Unfortunately the conspiracy theorists see this lack of public data as further evidence of the big conspiracy. Yes, it would be better if the complete data set were public domain. No, the data set being distributed under a less permissive license does not mean that global warming is not happening.
It should be noted that this is not a unique case - there are many instances where researchers at universities are given access to commercial or otherwise non-public-domain data sets which they use in their research and are unable to legally reproduce. Does this mean their research isn't following the scientific method? Not really - as long as other researchers are able to access the data set and reproduce the research, then it is science. The scientific method doesn't require that everyone in the world is able to reproduce your experiments, although it certainly does help.
And he's done so before: his hatchet job on MBH required he drop 40 of 50 datasets before he could show that there was no signal.
Well, duh.
If you remove 80% of your data, your noise won't reduce much but your signal will.
Maybe the folks at Wikileaks will see to it that all the data is published for all to see and scrutinize....nahh... what am I thinking?
When Fascism comes to America, it will call itself Anti-Fascism, and tell you to give up your guns.

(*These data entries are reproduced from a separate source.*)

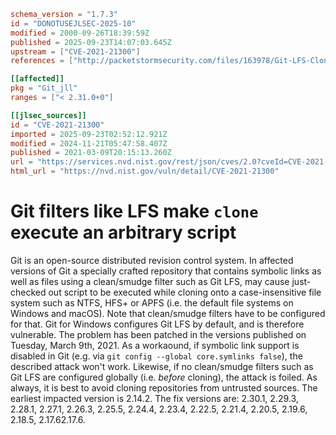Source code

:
 ```toml
schema_version = "1.7.3"
id = "DONOTUSEJLSEC-2025-10"
modified = 2000-09-26T18:39:59Z
published = 2025-09-23T14:07:03.645Z
upstream = ["CVE-2021-21300"]
references = ["http://packetstormsecurity.com/files/163978/Git-LFS-Clone-Command-Execution.html", "http://seclists.org/fulldisclosure/2021/Apr/60", "http://www.openwall.com/lists/oss-security/2021/03/09/3", "https://git-scm.com/docs/git-config#Documentation/git-config.txt-coresymlinks", "https://git-scm.com/docs/gitattributes#_filter", "https://github.com/git/git/commit/684dd4c2b414bcf648505e74498a608f28de4592", "https://github.com/git/git/security/advisories/GHSA-8prw-h3cq-mghm", "https://lists.debian.org/debian-lts-announce/2022/10/msg00014.html", "https://lists.fedoraproject.org/archives/list/package-announce%40lists.fedoraproject.org/message/BBPNGLQSYJHLZZ37BO42YY6S5OTIF4L4/", "https://lists.fedoraproject.org/archives/list/package-announce%40lists.fedoraproject.org/message/LCLJJLKKMS5WRFO6C475AOUZTWQLIARX/", "https://lists.fedoraproject.org/archives/list/package-announce%40lists.fedoraproject.org/message/LMXX2POK5X576BSDWSXGU7EIK6I72ERU/", "https://lore.kernel.org/git/xmqqim6019yd.fsf%40gitster.c.googlers.com/", "https://security.gentoo.org/glsa/202104-01", "https://support.apple.com/kb/HT212320", "http://packetstormsecurity.com/files/163978/Git-LFS-Clone-Command-Execution.html", "http://seclists.org/fulldisclosure/2021/Apr/60", "http://www.openwall.com/lists/oss-security/2021/03/09/3", "https://git-scm.com/docs/git-config#Documentation/git-config.txt-coresymlinks", "https://git-scm.com/docs/gitattributes#_filter", "https://github.com/git/git/commit/684dd4c2b414bcf648505e74498a608f28de4592", "https://github.com/git/git/security/advisories/GHSA-8prw-h3cq-mghm", "https://lists.debian.org/debian-lts-announce/2022/10/msg00014.html", "https://lists.fedoraproject.org/archives/list/package-announce%40lists.fedoraproject.org/message/BBPNGLQSYJHLZZ37BO42YY6S5OTIF4L4/", "https://lists.fedoraproject.org/archives/list/package-announce%40lists.fedoraproject.org/message/LCLJJLKKMS5WRFO6C475AOUZTWQLIARX/", "https://lists.fedoraproject.org/archives/list/package-announce%40lists.fedoraproject.org/message/LMXX2POK5X576BSDWSXGU7EIK6I72ERU/", "https://lore.kernel.org/git/xmqqim6019yd.fsf%40gitster.c.googlers.com/", "https://security.gentoo.org/glsa/202104-01", "https://support.apple.com/kb/HT212320"]

[[affected]]
pkg = "Git_jll"
ranges = ["< 2.31.0+0"]

[[jlsec_sources]]
id = "CVE-2021-21300"
imported = 2025-09-23T02:52:12.921Z
modified = 2024-11-21T05:47:58.407Z
published = 2021-03-09T20:15:13.260Z
url = "https://services.nvd.nist.gov/rest/json/cves/2.0?cveId=CVE-2021-21300"
html_url = "https://nvd.nist.gov/vuln/detail/CVE-2021-21300"
```

# Git filters like LFS make `clone` execute an arbitrary script

Git is an open-source distributed revision control system. In affected versions of Git a specially crafted repository that contains symbolic links as well as files using a clean/smudge filter such as Git LFS, may cause just-checked out script to be executed while cloning onto a case-insensitive file system such as NTFS, HFS+ or APFS (i.e. the default file systems on Windows and macOS). Note that clean/smudge filters have to be configured for that. Git for Windows configures Git LFS by default, and is therefore vulnerable. The problem has been patched in the versions published on Tuesday, March 9th, 2021. As a workaound, if symbolic link support is disabled in Git (e.g. via `git config --global core.symlinks false`), the described attack won't work. Likewise, if no clean/smudge filters such as Git LFS are configured globally (i.e. *before* cloning), the attack is foiled. As always, it is best to avoid cloning repositories from untrusted sources. The earliest impacted version is 2.14.2. The fix versions are: 2.30.1, 2.29.3, 2.28.1, 2.27.1, 2.26.3, 2.25.5, 2.24.4, 2.23.4, 2.22.5, 2.21.4, 2.20.5, 2.19.6, 2.18.5, 2.17.62.17.6.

WAIT before you leap to conclusion. This article cites only blogs which are known to misrepresent science and actions pertaining to them
My question is, why not a public download of the data. UAH and RSS both have their satellite temperature data publicly available and to everyone. Why can't Hadley cough it up? What's so secret about the temperature? What's so secret about their methods?
Just because you don't like the people trying to get it, doesn't make a wrong a right. If the "denier" is as wrong as you think, then publicly available data would only show that more, not less.
This is my sig.
The data was retrieved from some private companies. Some from governments in other countries (where the UK resident doesn't pay tax so has no right to the data). And since McIntryre is Canadian, he's not owed UK data either.
When you "BELIEVE" science you're just another religion.
Tell that to the string theorist. Their field is untestable and makes no predictions.
More than 90% of those "ten thousand" scientists who publicly support global warming did nothing at all to prove or disprove the theory - they're researchers in related (and often unrelated) fields who took government money, wrote a paper, tacked "and was caused by Global Warming" onto whatever they were working on before, and got published. Tens of billions of dollars in government money over the last couple of decades have made sure that many scientists have a distinct financial advantage if they support global warming.
When that doesn't work, there's even private money available, like the several hundred thousand dollars in "awards" given to James Hansen of NASA for coming up with the "right" numbers that seem to support AGW - for example, temperatures which (over the last decade) disagree with pretty much all of the other temperature observations reported by other organizations. Apparently, NASA took their raw data, "corrected" it, and then released it to the world in heavily edited form. Another win for "private" science.
The actual, no-kidding, original "research" (simulations that are still pretty well obscured and/or disproven) leading to the theory of anthropogenic global warming was done by a very small number of scientists. Some of them were working in fields that gave them no practical expertise in the science involved, and much of the initial (and still obscured) results were created in simulations that have since been shown to be completely false, such as the "Hockey Stick" that STILL shows up in many "serious" AGW papers. A big problem is that much of the statistical work was done by people with a very weak background in actual statistics (or just enough of a background to know how to cherry-pick numbers and formulas to get the results they wanted).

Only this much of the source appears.